11日のニューヨーク外国為替市場で円相場は3営業日ぶりに反落し、

前日比 55銭円安・ドル高の1ドル=83円20~30銭で終えた。

欧州の債務問題をめぐる市場の警戒感がやや和らぎ、米国債利回りが上昇。

日米金利差が拡大する との観測から円売り・ドル買いが優勢だった。

 

日本の野田佳彦財務相が、月内にも欧州金融安定基金(EFSF)が発行する「欧州金融安定化債」を

1000億円規模購入する意向を表明した。

中国に続き日本も信用不安のくすぶる欧州の支援に乗り出すとの見方から、欧州金融への不安がやや後退。

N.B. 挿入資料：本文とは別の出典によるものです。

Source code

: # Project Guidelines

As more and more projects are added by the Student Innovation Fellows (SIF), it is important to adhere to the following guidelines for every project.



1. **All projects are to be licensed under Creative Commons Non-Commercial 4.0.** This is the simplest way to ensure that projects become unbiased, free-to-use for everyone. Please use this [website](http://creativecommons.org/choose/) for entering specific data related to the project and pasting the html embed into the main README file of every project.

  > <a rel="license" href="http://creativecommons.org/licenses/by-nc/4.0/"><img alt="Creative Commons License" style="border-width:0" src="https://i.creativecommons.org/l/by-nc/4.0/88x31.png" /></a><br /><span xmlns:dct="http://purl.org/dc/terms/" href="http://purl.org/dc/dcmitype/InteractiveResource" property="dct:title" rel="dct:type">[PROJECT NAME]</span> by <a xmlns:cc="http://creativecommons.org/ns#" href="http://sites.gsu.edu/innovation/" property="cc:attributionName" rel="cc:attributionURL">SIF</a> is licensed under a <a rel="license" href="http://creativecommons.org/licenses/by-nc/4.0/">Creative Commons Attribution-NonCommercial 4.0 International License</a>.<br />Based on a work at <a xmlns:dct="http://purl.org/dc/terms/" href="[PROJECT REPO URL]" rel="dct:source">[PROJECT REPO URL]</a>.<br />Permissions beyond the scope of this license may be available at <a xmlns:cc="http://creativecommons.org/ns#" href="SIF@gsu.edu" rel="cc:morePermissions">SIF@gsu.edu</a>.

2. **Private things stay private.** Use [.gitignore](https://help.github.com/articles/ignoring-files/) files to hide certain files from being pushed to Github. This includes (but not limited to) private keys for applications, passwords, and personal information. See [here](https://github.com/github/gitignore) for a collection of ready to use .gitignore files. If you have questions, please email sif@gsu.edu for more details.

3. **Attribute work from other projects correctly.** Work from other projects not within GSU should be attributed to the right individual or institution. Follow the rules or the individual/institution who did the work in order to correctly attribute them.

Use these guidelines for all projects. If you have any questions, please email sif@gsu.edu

米長期金利が上昇し、対円でドル買いを誘った。円は一時83円50銭まで売られた。

 

米商務省が発表した昨年11月の卸売売上高が増加し、

在庫は市場予想に反して減少したが、相場の反応は限られた。

あす12日以降、欧州でポルトガルの国債入札など材料が相次ぐことから

円売り一巡後は積極的に持ち高を傾ける動きは限られた。この日の円の高値は82円97銭だった。

 

円は対ユーロで4営業日ぶりに反落し、

前日比90銭円安・ユーロ高の1ユーロ=107円95銭~108円05銭で終えた。

野田財務相の発言を受けて、欧州の債務問題への警戒感がやや後退した。

 

EFSF債の購入に日本が保有するユーロの外貨準備を充てれば、

新規のユーロ買い需要にはつながらないとの見方から、東京市場の取引時間帯で円は下げ幅を縮小した。

ただその後は円の戻りが鈍かったことから、

ニューヨーク市場では円買い・ユーロ売りの持ち高を解消する動きが優勢になった。

 

ユーロは対ドルで続伸し、前日の1ユーロ=1.29ドル台半ばから同後半にやや水準を切り上げた。

欧州の債務問題に対する警戒感がやや後退した。

 

ポルトガルのソクラテス首相が同国の2010年の財政赤字が国内総生産(GDP)に占める比率が

当初予想を下回ると発表し、ポルトガル国債の利回りが低下 したことなどもユーロの買い戻しにつながった。

ユーロは一時1.2994ドルと心理的な節目の1.30ドルに迫った。

ニューヨーク市場のユーロの安値は 1.2904ドル。